Deployment Overview :: SAS(R) Data Loader 2.2 for Hadoop: Administrator's Guide

SAS Data Loader provides a script for deploying your QKB on the Hadoop cluster. Before you can run this script, you must copy your QKB to the Hadoop cluster. This can be done by transferring the directory structure to the Hadoop master node via FTP, or by mounting the file system where the QKB is located on the Hadoop master node.

It is recommended that you run the script, named qkbpush.sh, on the Hadoop master node (Name Node). The script automatically discovers all nodes in the cluster and deploys the QKB on them by default.

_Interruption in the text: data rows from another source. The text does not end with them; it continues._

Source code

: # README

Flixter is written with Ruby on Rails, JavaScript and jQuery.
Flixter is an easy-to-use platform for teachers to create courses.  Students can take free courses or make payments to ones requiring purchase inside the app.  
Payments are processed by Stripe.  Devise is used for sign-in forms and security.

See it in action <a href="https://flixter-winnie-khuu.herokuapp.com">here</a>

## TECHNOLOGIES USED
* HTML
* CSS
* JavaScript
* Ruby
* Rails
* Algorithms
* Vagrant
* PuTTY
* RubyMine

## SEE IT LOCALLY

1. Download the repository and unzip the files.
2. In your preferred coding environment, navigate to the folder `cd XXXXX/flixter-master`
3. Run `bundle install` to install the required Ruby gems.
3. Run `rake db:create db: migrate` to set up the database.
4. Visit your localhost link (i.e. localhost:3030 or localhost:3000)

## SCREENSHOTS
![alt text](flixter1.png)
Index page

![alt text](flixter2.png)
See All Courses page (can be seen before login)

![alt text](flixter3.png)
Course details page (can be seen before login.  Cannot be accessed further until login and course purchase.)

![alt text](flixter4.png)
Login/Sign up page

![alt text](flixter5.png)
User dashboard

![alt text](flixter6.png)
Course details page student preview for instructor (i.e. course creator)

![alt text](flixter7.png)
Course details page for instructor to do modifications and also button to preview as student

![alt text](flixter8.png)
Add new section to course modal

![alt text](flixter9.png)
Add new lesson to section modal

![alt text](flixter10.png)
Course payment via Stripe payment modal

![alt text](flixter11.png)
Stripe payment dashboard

Flags are available to enable you to deploy the QKB on individual nodes, or on a subset of nodes instead.

The qkbpush.sh script performs two tasks:

It copies the specified QKB directory to a fixed location (/opt/qkb/default) on the specified nodes and sets the QKB’s permissions so that the QKB is owned by the user account that is owned by the SAS Embedded Process.
It generates an index file from the contents of the QKB and pushes this index file to HDFS. This index file, named default.idx, is created in the /sas/qkb directory in HDFS. The default.idx file provides a list of QKB definition and token names to SAS Data Loader. SAS Data Loader surfaces the names in its graphical user interface.

Creating the index file requires special permissions in a Kerberos security environment. For more information, see Kerberos Security Requirements.

Only one QKB and one index file are supported in the Hadoop framework at a time. Subsequent QKB and index pushes replace prior ones.

After the QKB deployment is complete, you must restart the SAS Embedded Process on each Hadoop node so that each instance of the SAS Embedded Process loads the newly deployed QKB. Use the sasep-servers.sh script to restart the SAS Embedded Process. For information about the sasep-servers.sh script, see the information for Hadoop in the SAS In-Database Products: Administrator's Guide.